[Dataset entries]
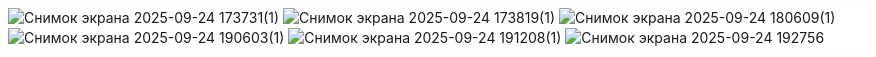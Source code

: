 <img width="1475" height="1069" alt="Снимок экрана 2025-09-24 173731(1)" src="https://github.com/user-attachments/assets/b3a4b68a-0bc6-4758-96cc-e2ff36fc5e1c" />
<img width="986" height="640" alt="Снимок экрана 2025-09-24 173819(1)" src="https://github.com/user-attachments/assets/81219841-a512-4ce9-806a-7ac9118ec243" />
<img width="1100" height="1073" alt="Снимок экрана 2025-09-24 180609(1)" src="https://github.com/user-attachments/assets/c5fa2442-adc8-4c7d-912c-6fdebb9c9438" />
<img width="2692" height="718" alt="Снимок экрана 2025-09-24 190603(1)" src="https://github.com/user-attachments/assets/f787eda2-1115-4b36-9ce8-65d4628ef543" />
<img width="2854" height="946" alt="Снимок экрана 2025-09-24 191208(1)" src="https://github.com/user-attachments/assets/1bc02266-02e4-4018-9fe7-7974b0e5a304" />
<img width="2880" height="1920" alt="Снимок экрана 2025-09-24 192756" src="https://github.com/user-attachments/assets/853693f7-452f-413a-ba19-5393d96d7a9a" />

...

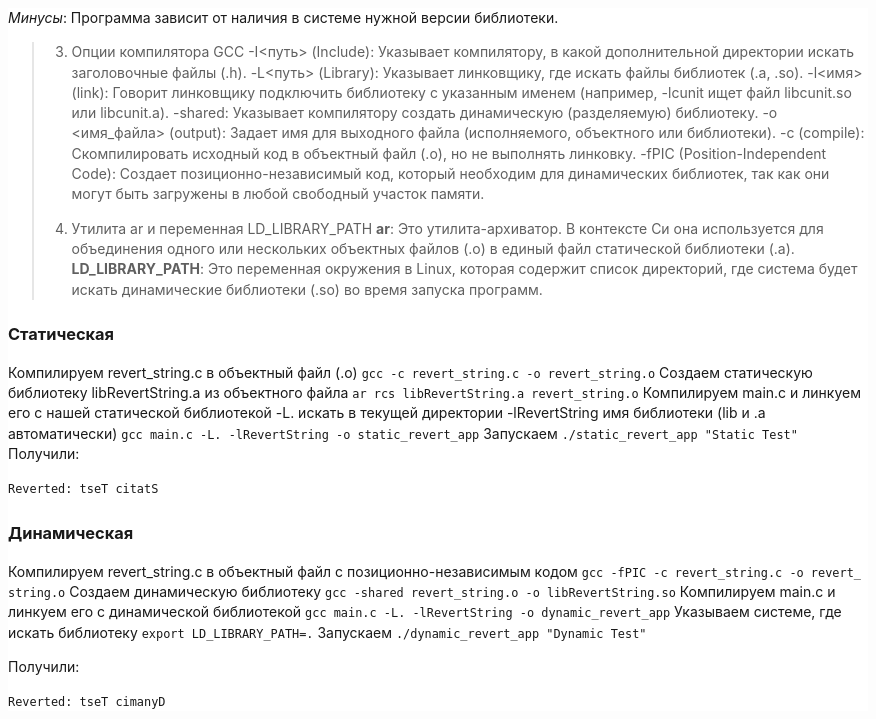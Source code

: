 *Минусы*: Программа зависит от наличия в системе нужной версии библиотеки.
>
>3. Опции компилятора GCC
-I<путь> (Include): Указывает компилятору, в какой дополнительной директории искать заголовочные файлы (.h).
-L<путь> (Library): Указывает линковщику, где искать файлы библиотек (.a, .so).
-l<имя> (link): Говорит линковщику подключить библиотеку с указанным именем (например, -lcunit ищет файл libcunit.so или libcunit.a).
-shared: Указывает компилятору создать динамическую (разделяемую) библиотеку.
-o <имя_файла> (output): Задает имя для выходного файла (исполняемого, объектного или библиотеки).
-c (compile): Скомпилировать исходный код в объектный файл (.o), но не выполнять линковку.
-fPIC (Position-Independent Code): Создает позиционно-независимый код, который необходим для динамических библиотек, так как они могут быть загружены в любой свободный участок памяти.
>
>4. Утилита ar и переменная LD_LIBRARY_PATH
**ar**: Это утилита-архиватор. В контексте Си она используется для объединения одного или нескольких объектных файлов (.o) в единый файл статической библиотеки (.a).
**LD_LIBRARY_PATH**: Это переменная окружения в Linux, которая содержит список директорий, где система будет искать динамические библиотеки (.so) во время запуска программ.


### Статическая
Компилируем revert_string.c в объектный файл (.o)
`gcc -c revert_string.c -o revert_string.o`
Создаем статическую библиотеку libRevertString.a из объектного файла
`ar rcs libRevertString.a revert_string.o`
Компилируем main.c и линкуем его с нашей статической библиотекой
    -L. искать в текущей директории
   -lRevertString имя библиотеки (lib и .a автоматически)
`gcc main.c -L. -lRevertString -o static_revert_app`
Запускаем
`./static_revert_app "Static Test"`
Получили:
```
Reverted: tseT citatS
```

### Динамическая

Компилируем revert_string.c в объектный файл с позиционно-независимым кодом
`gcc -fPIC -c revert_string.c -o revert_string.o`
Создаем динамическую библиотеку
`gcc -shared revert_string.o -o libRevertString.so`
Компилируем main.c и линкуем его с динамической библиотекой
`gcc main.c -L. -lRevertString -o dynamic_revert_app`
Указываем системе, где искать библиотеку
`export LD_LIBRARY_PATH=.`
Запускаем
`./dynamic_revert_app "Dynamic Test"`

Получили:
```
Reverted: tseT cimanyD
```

# WHAT THIS TASK INVOLVES:
Where a line of the entries contains "линкуем", report that line.

# EXERCISE ANSWER:
Компилируем main.c и линкуем его с нашей статической библиотекой
Компилируем main.c и линкуем его с динамической библиотекой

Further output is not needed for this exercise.